What’s the training data we’re going to use? How do we wrangle the data? We’re going to grab and collate data from a variety of sources – let’s start by grabbing the 2019 NCAA first round tournament results. Let’s also grab the Vegas Money Line odds for these games. I like to bet the Money Line – just picking winners and losers – I don’t mess with the spread. We’ll also grab the quad 1 results for each tournament team last year. We’re going to grab the KenPom.com data and with a premium subscription from KenPom, we’re also going to grab the “Four Factors.” I won’t exhaustively describe all these factors, but suffice it to say, that I hopped right on the shoulder’s of giants and grabbed the absolute cutting edge of basketball stats that I could find:

Adjusted Efficiency Margin is the difference between a team’s offensive and defensive efficiency. It represents the number of points the team would be expected to outscore the average D-I team over 100 possessions.
Effective field goal percentage is like regular field goal percentage except that it gives 50% more credit for made three-pointers.
Turnover percentage is a pace-independent measure of ball security.
Offensive rebounding percentage is a measure of the possible rebounds that are gathered by the offense.
Free throw rate captures a team’s ability to get to the free throw line.
Quad 1 Wins wins over “good” teams – top 30 wins at home, top 50 wins at a neutral site and top 75 road wins. We test for wins, attempts, wins + attempts, winning percentage, win margin, and win + attempts margin.

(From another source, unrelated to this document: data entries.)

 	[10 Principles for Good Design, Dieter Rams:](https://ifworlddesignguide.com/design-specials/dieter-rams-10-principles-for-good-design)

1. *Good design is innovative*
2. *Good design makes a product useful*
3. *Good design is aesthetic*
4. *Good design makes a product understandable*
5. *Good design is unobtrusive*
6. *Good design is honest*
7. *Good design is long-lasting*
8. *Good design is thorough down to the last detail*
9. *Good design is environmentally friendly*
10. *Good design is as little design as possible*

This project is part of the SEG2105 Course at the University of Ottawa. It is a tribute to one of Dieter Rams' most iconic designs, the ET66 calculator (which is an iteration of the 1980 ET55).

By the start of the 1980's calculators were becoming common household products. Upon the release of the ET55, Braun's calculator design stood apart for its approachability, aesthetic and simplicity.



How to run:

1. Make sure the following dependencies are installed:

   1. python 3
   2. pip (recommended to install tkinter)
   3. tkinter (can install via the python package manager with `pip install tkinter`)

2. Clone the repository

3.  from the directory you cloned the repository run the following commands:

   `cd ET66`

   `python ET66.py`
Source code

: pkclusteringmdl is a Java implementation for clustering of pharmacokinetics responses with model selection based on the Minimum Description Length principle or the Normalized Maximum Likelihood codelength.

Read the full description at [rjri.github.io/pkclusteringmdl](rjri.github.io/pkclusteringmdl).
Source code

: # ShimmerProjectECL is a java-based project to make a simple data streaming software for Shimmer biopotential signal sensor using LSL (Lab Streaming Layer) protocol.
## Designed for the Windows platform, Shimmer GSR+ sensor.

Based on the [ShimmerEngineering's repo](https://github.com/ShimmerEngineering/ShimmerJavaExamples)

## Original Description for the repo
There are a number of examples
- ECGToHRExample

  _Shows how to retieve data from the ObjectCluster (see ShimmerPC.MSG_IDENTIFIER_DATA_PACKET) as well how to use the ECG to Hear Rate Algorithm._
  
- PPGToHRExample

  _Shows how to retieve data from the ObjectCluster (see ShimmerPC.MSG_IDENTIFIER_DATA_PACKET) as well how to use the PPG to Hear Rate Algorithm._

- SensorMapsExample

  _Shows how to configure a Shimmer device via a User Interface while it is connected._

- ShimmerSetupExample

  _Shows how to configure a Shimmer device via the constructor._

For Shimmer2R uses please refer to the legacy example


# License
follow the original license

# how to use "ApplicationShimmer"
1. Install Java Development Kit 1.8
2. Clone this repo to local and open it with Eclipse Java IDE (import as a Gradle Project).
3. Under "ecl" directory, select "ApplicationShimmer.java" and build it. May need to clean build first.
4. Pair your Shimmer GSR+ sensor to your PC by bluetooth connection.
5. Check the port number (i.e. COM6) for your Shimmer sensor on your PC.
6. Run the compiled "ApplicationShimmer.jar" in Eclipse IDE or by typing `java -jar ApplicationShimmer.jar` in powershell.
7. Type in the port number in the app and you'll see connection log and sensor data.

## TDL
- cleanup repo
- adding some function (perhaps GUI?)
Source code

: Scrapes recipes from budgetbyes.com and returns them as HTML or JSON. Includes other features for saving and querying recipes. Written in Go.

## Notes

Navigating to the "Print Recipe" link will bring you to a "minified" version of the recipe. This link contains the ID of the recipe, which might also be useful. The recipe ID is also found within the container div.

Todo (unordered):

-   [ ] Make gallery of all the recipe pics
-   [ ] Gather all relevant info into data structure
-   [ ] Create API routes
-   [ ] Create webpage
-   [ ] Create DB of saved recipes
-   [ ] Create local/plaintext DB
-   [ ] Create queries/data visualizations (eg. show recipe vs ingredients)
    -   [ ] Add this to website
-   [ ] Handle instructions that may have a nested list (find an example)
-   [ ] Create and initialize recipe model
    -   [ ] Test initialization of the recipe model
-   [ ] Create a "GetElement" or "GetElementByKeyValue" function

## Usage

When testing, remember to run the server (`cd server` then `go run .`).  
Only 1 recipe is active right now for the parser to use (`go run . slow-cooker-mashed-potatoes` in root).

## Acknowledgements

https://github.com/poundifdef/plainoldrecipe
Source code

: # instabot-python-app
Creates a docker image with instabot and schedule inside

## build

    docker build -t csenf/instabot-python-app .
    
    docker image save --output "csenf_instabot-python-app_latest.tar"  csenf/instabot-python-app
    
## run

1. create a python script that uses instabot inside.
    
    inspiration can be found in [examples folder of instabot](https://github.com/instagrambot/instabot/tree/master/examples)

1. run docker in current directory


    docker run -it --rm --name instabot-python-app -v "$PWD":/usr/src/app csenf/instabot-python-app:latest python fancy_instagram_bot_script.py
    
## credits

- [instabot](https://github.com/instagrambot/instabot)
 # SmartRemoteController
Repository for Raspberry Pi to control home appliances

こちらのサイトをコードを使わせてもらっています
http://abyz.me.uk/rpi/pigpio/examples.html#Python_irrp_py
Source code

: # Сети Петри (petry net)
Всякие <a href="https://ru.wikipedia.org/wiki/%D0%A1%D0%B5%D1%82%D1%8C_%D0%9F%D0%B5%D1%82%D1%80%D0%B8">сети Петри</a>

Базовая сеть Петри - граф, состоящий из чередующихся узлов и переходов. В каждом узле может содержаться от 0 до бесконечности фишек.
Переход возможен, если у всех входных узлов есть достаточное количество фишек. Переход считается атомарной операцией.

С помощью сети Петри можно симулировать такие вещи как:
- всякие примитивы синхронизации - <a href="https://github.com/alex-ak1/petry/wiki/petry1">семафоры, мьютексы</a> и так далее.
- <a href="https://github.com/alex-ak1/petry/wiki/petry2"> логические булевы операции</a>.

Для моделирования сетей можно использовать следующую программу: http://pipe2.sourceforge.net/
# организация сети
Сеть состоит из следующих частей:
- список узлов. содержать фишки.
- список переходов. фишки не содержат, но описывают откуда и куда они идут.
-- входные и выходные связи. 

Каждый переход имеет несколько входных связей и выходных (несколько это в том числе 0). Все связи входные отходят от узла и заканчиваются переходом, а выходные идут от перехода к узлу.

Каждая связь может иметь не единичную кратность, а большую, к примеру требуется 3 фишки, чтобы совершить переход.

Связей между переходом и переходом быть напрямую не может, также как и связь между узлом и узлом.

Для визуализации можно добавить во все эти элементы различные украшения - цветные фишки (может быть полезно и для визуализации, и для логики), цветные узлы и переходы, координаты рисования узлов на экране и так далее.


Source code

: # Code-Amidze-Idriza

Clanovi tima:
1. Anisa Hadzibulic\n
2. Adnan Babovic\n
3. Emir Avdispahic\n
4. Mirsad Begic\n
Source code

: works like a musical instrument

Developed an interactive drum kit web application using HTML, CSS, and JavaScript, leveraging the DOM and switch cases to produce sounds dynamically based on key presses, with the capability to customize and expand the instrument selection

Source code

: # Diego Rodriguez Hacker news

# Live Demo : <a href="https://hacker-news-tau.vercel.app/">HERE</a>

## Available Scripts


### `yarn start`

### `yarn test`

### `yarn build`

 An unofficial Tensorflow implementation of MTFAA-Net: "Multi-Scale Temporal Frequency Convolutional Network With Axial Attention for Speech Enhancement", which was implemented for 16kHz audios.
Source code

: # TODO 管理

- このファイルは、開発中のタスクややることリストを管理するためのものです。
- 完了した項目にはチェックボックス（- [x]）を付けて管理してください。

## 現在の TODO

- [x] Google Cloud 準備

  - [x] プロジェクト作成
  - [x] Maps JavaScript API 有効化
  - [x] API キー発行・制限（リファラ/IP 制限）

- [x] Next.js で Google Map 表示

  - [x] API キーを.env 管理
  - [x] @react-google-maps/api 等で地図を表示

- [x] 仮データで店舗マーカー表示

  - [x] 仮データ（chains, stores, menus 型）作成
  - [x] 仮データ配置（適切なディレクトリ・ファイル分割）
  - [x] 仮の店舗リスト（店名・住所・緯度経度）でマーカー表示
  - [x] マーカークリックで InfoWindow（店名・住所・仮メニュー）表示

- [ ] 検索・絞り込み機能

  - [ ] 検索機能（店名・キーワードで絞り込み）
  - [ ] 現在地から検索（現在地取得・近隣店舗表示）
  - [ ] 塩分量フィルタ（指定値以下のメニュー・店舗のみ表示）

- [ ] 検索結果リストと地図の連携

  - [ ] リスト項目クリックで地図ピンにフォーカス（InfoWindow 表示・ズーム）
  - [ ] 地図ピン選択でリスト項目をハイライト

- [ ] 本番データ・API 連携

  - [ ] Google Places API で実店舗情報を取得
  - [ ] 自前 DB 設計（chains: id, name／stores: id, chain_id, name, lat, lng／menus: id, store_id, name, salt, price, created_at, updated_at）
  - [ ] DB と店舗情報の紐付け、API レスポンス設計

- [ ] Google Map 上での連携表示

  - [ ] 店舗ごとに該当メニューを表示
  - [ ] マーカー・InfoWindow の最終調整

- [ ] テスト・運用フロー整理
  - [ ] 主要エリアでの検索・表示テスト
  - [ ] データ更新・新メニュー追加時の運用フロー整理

There are breakouts for offensive efficiency, defensive efficiency and the “Four Factors” also apply to offense and defense. Additionally, we include national rankings for each category as well as quad 1 data. All in, we’re looking at 37 different factors to determine correlation.

Let’s write some code!

I used Pandas to outer join data from three different spreadsheets matching the data according to team name. This was very, very awesome and easier than collating in Excel directly and much faster than doing it by hand. The code below reads in a spreadsheet matches the team name and spits out a new spreadsheet with all the data matched up. Sweet!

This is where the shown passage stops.